*WORK TO BE COMPLETED*
From the entries below, say how many lines carry the word "signatures", and give nothing but the number.

*EXCERPTED DATA*
- - -

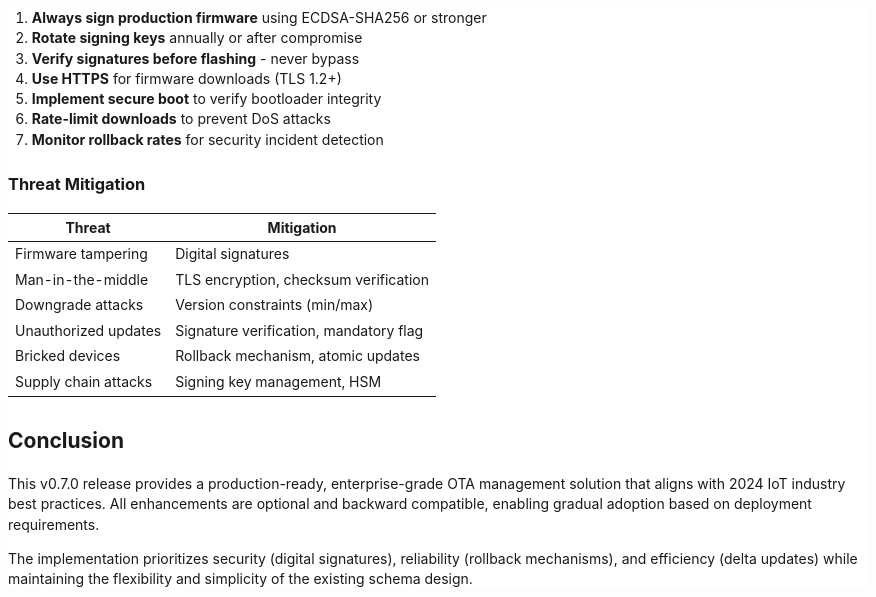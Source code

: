 1. **Always sign production firmware** using ECDSA-SHA256 or stronger
2. **Rotate signing keys** annually or after compromise
3. **Verify signatures before flashing** - never bypass
4. **Use HTTPS** for firmware downloads (TLS 1.2+)
5. **Implement secure boot** to verify bootloader integrity
6. **Rate-limit downloads** to prevent DoS attacks
7. **Monitor rollback rates** for security incident detection

### Threat Mitigation

| Threat | Mitigation |
|--------|-----------|
| Firmware tampering | Digital signatures |
| Man-in-the-middle | TLS encryption, checksum verification |
| Downgrade attacks | Version constraints (min/max) |
| Unauthorized updates | Signature verification, mandatory flag |
| Bricked devices | Rollback mechanism, atomic updates |
| Supply chain attacks | Signing key management, HSM |

## Conclusion

This v0.7.0 release provides a production-ready, enterprise-grade OTA management solution that aligns with 2024 IoT industry best practices. All enhancements are optional and backward compatible, enabling gradual adoption based on deployment requirements.

The implementation prioritizes security (digital signatures), reliability (rollback mechanisms), and efficiency (delta updates) while maintaining the flexibility and simplicity of the existing schema design.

- - -

*OUTPUT*
3